The “outside WEEK down” the week of 02-Feb’s 1975.2 high coupled with the return to historically frothy levels in our RJO Bullish Sentiment Index AND the market’s clear rejection of the upper-quarter of its 30-month range all contribute to a peak/correction/reversal threat that could be protracted is scope. Additionally, the gold market maintains a highly positive correlation with currencies such as the euro and yen. And as we’ve discussed in this month’s currency blogs, broader peak/reversal threats are developing nicely.

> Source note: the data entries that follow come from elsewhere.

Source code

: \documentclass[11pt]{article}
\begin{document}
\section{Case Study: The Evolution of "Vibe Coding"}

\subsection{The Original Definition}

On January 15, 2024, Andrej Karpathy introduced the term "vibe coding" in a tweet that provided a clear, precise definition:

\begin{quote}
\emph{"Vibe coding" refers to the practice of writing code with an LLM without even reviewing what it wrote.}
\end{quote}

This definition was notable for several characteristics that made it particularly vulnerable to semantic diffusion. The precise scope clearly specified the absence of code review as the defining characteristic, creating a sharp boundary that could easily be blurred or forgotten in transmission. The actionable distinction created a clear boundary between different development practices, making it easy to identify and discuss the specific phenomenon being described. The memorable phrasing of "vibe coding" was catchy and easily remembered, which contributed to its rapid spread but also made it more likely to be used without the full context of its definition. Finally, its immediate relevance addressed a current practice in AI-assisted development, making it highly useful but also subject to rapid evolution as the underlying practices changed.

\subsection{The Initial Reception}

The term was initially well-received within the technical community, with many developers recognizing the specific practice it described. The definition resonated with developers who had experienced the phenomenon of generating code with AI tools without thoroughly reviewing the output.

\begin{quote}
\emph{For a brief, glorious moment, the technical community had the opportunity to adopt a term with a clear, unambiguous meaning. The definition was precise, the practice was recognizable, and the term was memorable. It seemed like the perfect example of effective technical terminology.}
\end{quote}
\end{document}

These issues considered, a bearish policy remains advised for shorter-term traders with a recovery above 1902.3 required to threaten this call enough to warrant its cover. Furthermore, longer-term commercial players are advised to jettison any remaining bullish exposure and move to a cautious bearish stance at-the-market (1842) with a recovery above 1902.3 required to move to a neutral/sideline position. In lieu of a recovery above at least 1902.3 and preferably 1975.2, lateral-to-lower prices are anticipated for the foreseeable future.